- Church: Church of the Province of West Africa
- Diocese: Episcopal Diocese of Liberia
- Predecessor: Daniel Sarfo

Orders
- Consecration: 2008 by Justice Akrofi
- Rank: Archbishop

Personal details
- Born: 9 January 1953 (age 73) Crozierville, Montserrado County

= Jonathan Hart (bishop) =

Liberian Episcopalian bishop (born 1953)

Jonathan Bau-Bau Bonaparte Hart (born Crozierville, Montserrado County, 9 January 1953) is a Liberian Episcopalian bishop. He has been Archbishop and Primate of the Church of the Province of West Africa since 3 March 2019.

==Biography==
Hart graduated at the Cuttington University in Liberia. He later studied also at the Episcopal Divinity School, in Cambridge, United States, where he took a Master of Divinity degree.
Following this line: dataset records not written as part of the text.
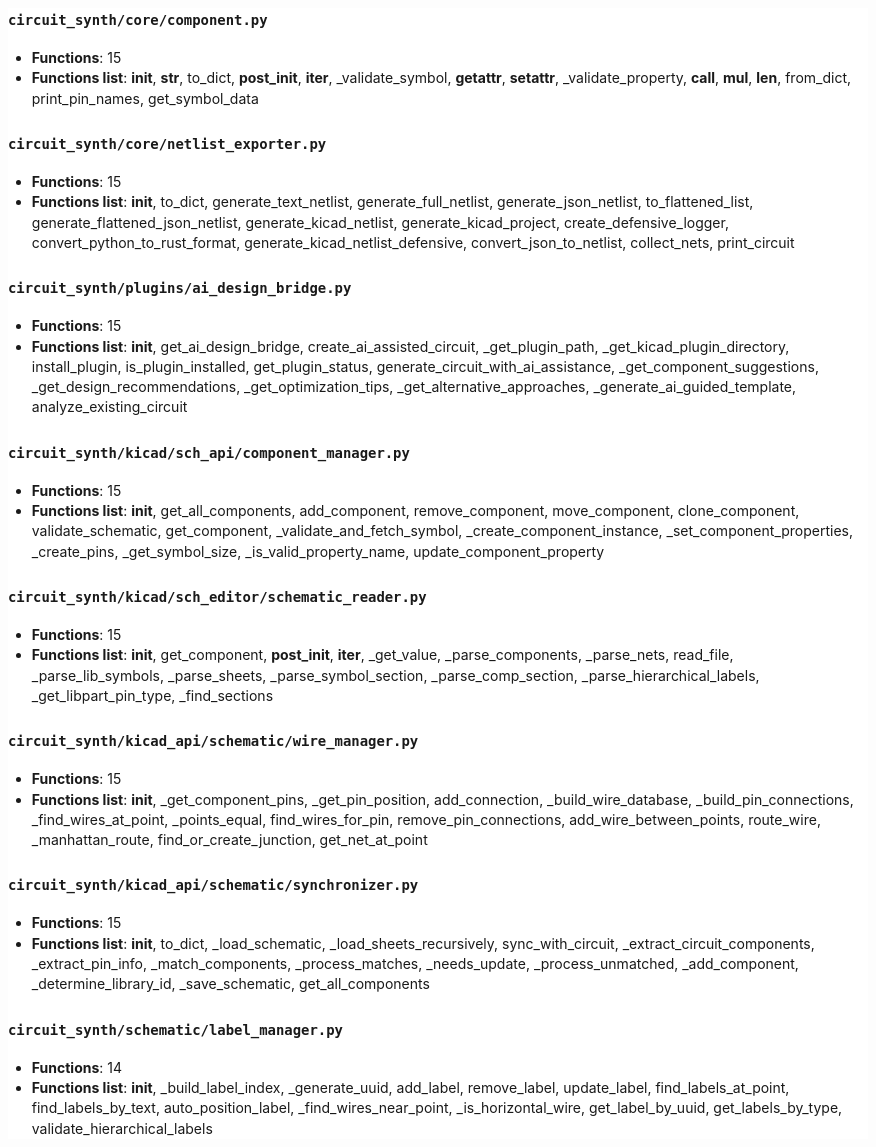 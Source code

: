 ### `circuit_synth/core/component.py`
- **Functions**: 15
- **Functions list**: __init__, __str__, to_dict, __post_init__, __iter__, _validate_symbol, __getattr__, __setattr__, _validate_property, __call__, __mul__, __len__, from_dict, print_pin_names, get_symbol_data

### `circuit_synth/core/netlist_exporter.py`
- **Functions**: 15
- **Functions list**: __init__, to_dict, generate_text_netlist, generate_full_netlist, generate_json_netlist, to_flattened_list, generate_flattened_json_netlist, generate_kicad_netlist, generate_kicad_project, create_defensive_logger, convert_python_to_rust_format, generate_kicad_netlist_defensive, convert_json_to_netlist, collect_nets, print_circuit

### `circuit_synth/plugins/ai_design_bridge.py`
- **Functions**: 15
- **Functions list**: __init__, get_ai_design_bridge, create_ai_assisted_circuit, _get_plugin_path, _get_kicad_plugin_directory, install_plugin, is_plugin_installed, get_plugin_status, generate_circuit_with_ai_assistance, _get_component_suggestions, _get_design_recommendations, _get_optimization_tips, _get_alternative_approaches, _generate_ai_guided_template, analyze_existing_circuit

### `circuit_synth/kicad/sch_api/component_manager.py`
- **Functions**: 15
- **Functions list**: __init__, get_all_components, add_component, remove_component, move_component, clone_component, validate_schematic, get_component, _validate_and_fetch_symbol, _create_component_instance, _set_component_properties, _create_pins, _get_symbol_size, _is_valid_property_name, update_component_property

### `circuit_synth/kicad/sch_editor/schematic_reader.py`
- **Functions**: 15
- **Functions list**: __init__, get_component, __post_init__, __iter__, _get_value, _parse_components, _parse_nets, read_file, _parse_lib_symbols, _parse_sheets, _parse_symbol_section, _parse_comp_section, _parse_hierarchical_labels, _get_libpart_pin_type, _find_sections

### `circuit_synth/kicad_api/schematic/wire_manager.py`
- **Functions**: 15
- **Functions list**: __init__, _get_component_pins, _get_pin_position, add_connection, _build_wire_database, _build_pin_connections, _find_wires_at_point, _points_equal, find_wires_for_pin, remove_pin_connections, add_wire_between_points, route_wire, _manhattan_route, find_or_create_junction, get_net_at_point

### `circuit_synth/kicad_api/schematic/synchronizer.py`
- **Functions**: 15
- **Functions list**: __init__, to_dict, _load_schematic, _load_sheets_recursively, sync_with_circuit, _extract_circuit_components, _extract_pin_info, _match_components, _process_matches, _needs_update, _process_unmatched, _add_component, _determine_library_id, _save_schematic, get_all_components

### `circuit_synth/schematic/label_manager.py`
- **Functions**: 14
- **Functions list**: __init__, _build_label_index, _generate_uuid, add_label, remove_label, update_label, find_labels_at_point, find_labels_by_text, auto_position_label, _find_wires_near_point, _is_horizontal_wire, get_label_by_uuid, get_labels_by_type, validate_hierarchical_labels
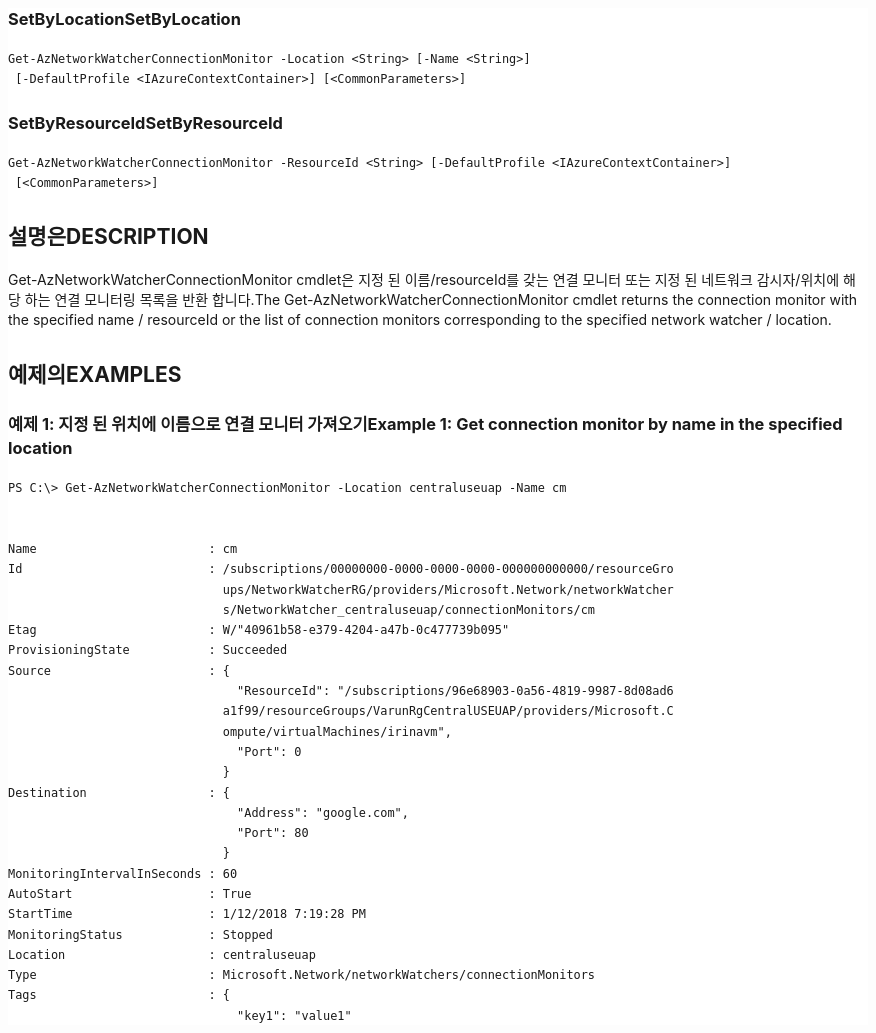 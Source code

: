 ### <span data-ttu-id="33a6d-107">SetByLocation</span><span class="sxs-lookup"><span data-stu-id="33a6d-107">SetByLocation</span></span>
```
Get-AzNetworkWatcherConnectionMonitor -Location <String> [-Name <String>]
 [-DefaultProfile <IAzureContextContainer>] [<CommonParameters>]
```

### <span data-ttu-id="33a6d-108">SetByResourceId</span><span class="sxs-lookup"><span data-stu-id="33a6d-108">SetByResourceId</span></span>
```
Get-AzNetworkWatcherConnectionMonitor -ResourceId <String> [-DefaultProfile <IAzureContextContainer>]
 [<CommonParameters>]
```

## <span data-ttu-id="33a6d-109">설명은</span><span class="sxs-lookup"><span data-stu-id="33a6d-109">DESCRIPTION</span></span>
<span data-ttu-id="33a6d-110">Get-AzNetworkWatcherConnectionMonitor cmdlet은 지정 된 이름/resourceId를 갖는 연결 모니터 또는 지정 된 네트워크 감시자/위치에 해당 하는 연결 모니터링 목록을 반환 합니다.</span><span class="sxs-lookup"><span data-stu-id="33a6d-110">The Get-AzNetworkWatcherConnectionMonitor cmdlet returns the connection monitor with the specified name / resourceId or the list of connection monitors corresponding to the specified network watcher / location.</span></span>

## <span data-ttu-id="33a6d-111">예제의</span><span class="sxs-lookup"><span data-stu-id="33a6d-111">EXAMPLES</span></span>

### <span data-ttu-id="33a6d-112">예제 1: 지정 된 위치에 이름으로 연결 모니터 가져오기</span><span class="sxs-lookup"><span data-stu-id="33a6d-112">Example 1: Get connection monitor by name in the specified location</span></span>
```
PS C:\> Get-AzNetworkWatcherConnectionMonitor -Location centraluseuap -Name cm


Name                        : cm
Id                          : /subscriptions/00000000-0000-0000-0000-000000000000/resourceGro
                              ups/NetworkWatcherRG/providers/Microsoft.Network/networkWatcher
                              s/NetworkWatcher_centraluseuap/connectionMonitors/cm
Etag                        : W/"40961b58-e379-4204-a47b-0c477739b095"
ProvisioningState           : Succeeded
Source                      : {
                                "ResourceId": "/subscriptions/96e68903-0a56-4819-9987-8d08ad6
                              a1f99/resourceGroups/VarunRgCentralUSEUAP/providers/Microsoft.C
                              ompute/virtualMachines/irinavm",
                                "Port": 0
                              }
Destination                 : {
                                "Address": "google.com",
                                "Port": 80
                              }
MonitoringIntervalInSeconds : 60
AutoStart                   : True
StartTime                   : 1/12/2018 7:19:28 PM
MonitoringStatus            : Stopped
Location                    : centraluseuap
Type                        : Microsoft.Network/networkWatchers/connectionMonitors
Tags                        : {
                                "key1": "value1"
``` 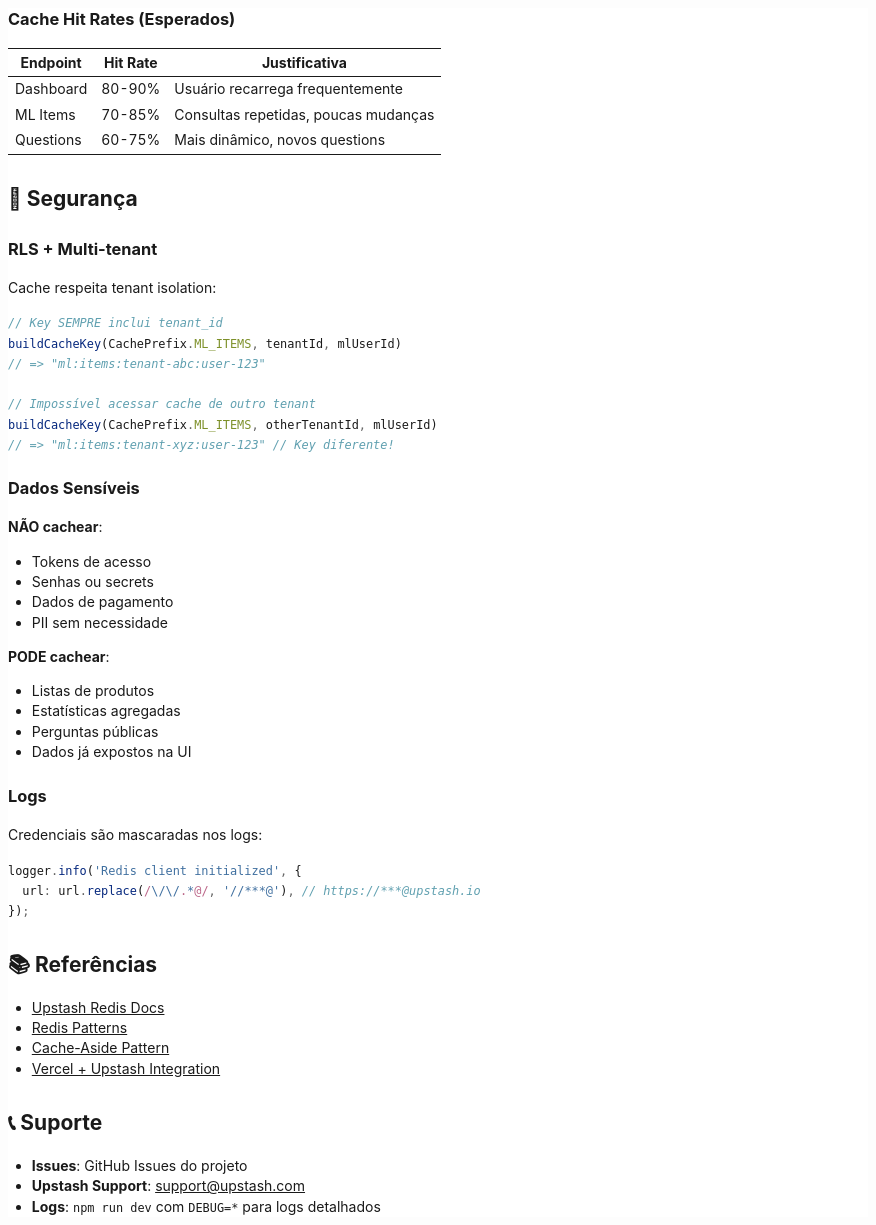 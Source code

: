 ### Cache Hit Rates (Esperados)

| Endpoint | Hit Rate | Justificativa |
|----------|----------|---------------|
| Dashboard | 80-90% | Usuário recarrega frequentemente |
| ML Items | 70-85% | Consultas repetidas, poucas mudanças |
| Questions | 60-75% | Mais dinâmico, novos questions |

## 🔐 Segurança

### RLS + Multi-tenant

Cache respeita tenant isolation:

```typescript
// Key SEMPRE inclui tenant_id
buildCacheKey(CachePrefix.ML_ITEMS, tenantId, mlUserId)
// => "ml:items:tenant-abc:user-123"

// Impossível acessar cache de outro tenant
buildCacheKey(CachePrefix.ML_ITEMS, otherTenantId, mlUserId)
// => "ml:items:tenant-xyz:user-123" // Key diferente!
```

### Dados Sensíveis

**NÃO cachear**:
- Tokens de acesso
- Senhas ou secrets
- Dados de pagamento
- PII sem necessidade

**PODE cachear**:
- Listas de produtos
- Estatísticas agregadas
- Perguntas públicas
- Dados já expostos na UI

### Logs

Credenciais são mascaradas nos logs:

```typescript
logger.info('Redis client initialized', {
  url: url.replace(/\/\/.*@/, '//***@'), // https://***@upstash.io
});
```

## 📚 Referências

- [Upstash Redis Docs](https://upstash.com/docs/redis/overall/getstarted)
- [Redis Patterns](https://redis.io/docs/manual/patterns/)
- [Cache-Aside Pattern](https://docs.microsoft.com/en-us/azure/architecture/patterns/cache-aside)
- [Vercel + Upstash Integration](https://vercel.com/integrations/upstash)

## 📞 Suporte

- **Issues**: GitHub Issues do projeto
- **Upstash Support**: support@upstash.com
- **Logs**: `npm run dev` com `DEBUG=*` para logs detalhados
He has been bishop of the Episcopal Diocese of Liberia since 2 March 2008. He was elected by the Electoral College of the Internal Province of West Africa of the Church of the Province of West Africa on 1 March 2014, to be the new archbishop, replacing Solomon Tilewa Johnson of Gambia, who had died suddenly shortly before. He was enthroned at the Cathedral Church of the Holy Trinity, in Monrovia, at 6 July 2014.

He was enthroned as the Primate and Archbishop of the Church of the Province of West Africa at the Cathedral Church of the Holy Trinity, in Monrovia, on 3 March 2019.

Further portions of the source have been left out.